_ABOUT THIS TASK_
Of all the lines below, output only those starting at the one with "contribution of aboveground" and ending at the one with "resources based on the coppicing.", both ends included, exactly as written.

Dataset entries

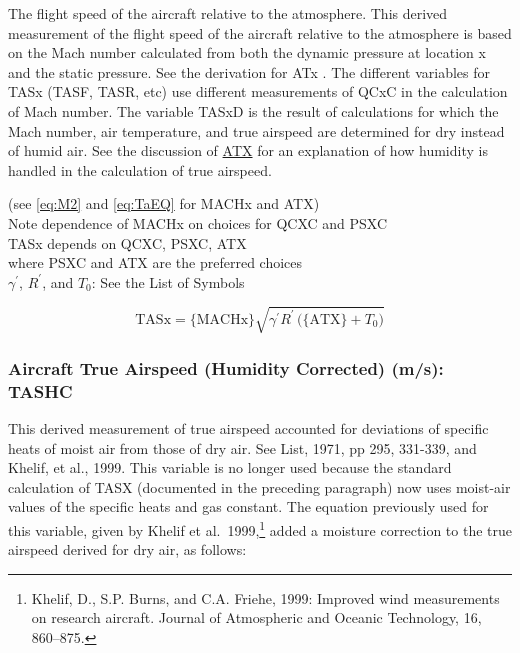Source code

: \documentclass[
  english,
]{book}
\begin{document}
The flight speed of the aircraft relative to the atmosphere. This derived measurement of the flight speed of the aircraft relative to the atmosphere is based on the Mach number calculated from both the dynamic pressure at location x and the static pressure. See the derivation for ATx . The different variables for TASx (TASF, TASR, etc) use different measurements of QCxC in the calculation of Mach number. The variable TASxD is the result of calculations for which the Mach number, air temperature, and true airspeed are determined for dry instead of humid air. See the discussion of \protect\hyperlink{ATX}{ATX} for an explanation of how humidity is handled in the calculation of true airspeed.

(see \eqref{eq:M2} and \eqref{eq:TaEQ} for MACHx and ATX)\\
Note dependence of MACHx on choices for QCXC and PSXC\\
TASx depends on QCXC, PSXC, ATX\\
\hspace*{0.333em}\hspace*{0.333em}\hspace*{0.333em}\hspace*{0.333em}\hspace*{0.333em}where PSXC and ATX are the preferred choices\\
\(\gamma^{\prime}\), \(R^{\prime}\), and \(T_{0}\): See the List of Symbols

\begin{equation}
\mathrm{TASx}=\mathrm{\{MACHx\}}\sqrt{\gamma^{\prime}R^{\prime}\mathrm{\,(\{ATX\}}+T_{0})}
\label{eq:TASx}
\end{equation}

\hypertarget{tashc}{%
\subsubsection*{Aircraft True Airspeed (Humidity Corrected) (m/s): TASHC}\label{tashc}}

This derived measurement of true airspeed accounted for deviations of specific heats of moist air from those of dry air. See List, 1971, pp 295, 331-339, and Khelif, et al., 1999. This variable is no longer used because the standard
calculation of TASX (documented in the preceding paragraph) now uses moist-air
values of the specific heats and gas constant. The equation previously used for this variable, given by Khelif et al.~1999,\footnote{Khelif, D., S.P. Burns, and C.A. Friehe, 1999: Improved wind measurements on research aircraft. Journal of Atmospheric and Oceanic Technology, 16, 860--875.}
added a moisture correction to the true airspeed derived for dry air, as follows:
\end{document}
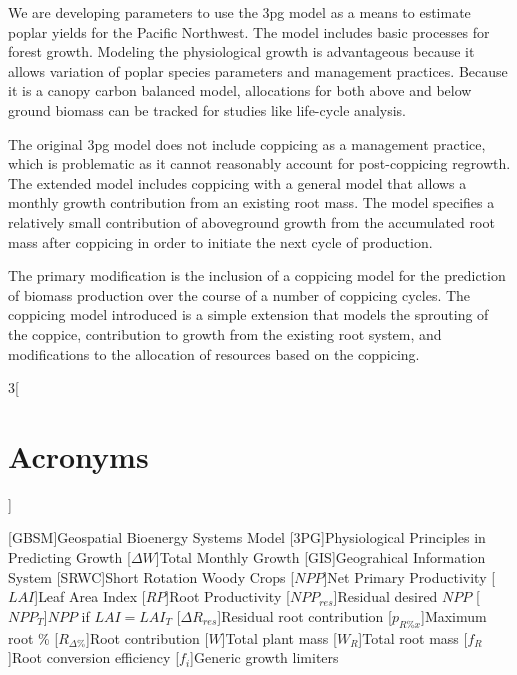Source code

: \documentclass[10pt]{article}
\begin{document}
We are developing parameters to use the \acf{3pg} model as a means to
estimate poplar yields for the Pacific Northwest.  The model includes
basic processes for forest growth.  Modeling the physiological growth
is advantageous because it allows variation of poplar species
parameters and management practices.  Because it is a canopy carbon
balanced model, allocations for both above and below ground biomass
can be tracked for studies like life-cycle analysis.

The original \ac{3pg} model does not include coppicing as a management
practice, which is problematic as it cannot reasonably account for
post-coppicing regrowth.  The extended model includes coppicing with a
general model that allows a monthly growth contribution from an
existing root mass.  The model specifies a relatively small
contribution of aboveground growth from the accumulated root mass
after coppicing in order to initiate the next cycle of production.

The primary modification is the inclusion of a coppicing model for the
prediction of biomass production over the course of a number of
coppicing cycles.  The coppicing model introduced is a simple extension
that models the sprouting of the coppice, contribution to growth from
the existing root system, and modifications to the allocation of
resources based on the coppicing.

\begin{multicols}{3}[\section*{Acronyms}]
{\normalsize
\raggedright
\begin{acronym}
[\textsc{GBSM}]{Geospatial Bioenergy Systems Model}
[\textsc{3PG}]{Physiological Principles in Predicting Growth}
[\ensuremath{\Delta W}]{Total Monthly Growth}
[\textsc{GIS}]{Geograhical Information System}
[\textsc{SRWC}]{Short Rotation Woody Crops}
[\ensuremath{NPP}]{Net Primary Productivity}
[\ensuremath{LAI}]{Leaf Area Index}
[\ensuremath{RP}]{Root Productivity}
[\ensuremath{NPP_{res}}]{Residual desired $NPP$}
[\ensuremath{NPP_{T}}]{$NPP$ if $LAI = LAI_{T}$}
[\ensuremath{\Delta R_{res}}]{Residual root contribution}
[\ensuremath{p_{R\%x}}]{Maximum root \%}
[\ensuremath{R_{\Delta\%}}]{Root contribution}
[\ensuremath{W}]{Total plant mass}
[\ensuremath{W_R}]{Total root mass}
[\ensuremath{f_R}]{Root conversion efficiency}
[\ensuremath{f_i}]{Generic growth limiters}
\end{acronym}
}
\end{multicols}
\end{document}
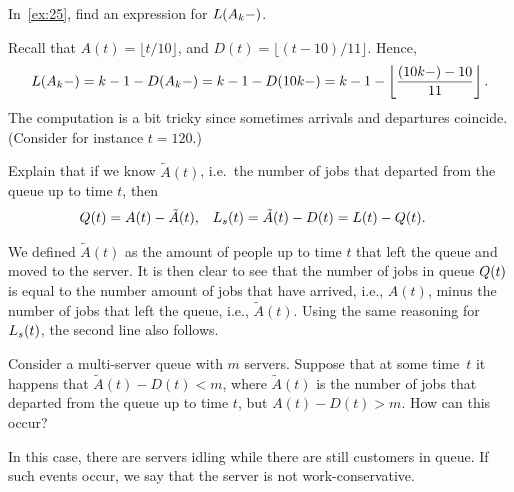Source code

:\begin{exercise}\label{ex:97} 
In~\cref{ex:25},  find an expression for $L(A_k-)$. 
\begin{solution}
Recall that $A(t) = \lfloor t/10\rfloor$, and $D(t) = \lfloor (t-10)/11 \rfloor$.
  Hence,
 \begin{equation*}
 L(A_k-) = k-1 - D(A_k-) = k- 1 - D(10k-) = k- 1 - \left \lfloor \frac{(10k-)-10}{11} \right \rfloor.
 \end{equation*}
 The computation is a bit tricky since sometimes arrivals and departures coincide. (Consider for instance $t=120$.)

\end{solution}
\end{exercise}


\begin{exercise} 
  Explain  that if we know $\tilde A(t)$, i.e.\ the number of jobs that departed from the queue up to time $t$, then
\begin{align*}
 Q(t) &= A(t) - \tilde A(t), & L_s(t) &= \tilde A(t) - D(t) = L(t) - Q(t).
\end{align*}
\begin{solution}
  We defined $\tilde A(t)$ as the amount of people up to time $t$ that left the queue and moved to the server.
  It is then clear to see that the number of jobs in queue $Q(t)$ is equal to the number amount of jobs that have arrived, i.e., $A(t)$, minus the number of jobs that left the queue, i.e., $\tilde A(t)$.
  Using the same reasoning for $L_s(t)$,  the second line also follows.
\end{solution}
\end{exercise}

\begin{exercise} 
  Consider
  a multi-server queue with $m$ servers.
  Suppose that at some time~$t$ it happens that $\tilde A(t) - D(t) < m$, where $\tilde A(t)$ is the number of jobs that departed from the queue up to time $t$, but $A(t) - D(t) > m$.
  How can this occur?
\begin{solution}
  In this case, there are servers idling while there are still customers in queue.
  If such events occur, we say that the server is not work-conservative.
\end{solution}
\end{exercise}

_RESPONSE AREA_
contribution of aboveground growth from the accumulated root mass
after coppicing in order to initiate the next cycle of production.

The primary modification is the inclusion of a coppicing model for the
prediction of biomass production over the course of a number of
coppicing cycles.  The coppicing model introduced is a simple extension
that models the sprouting of the coppice, contribution to growth from
the existing root system, and modifications to the allocation of
resources based on the coppicing.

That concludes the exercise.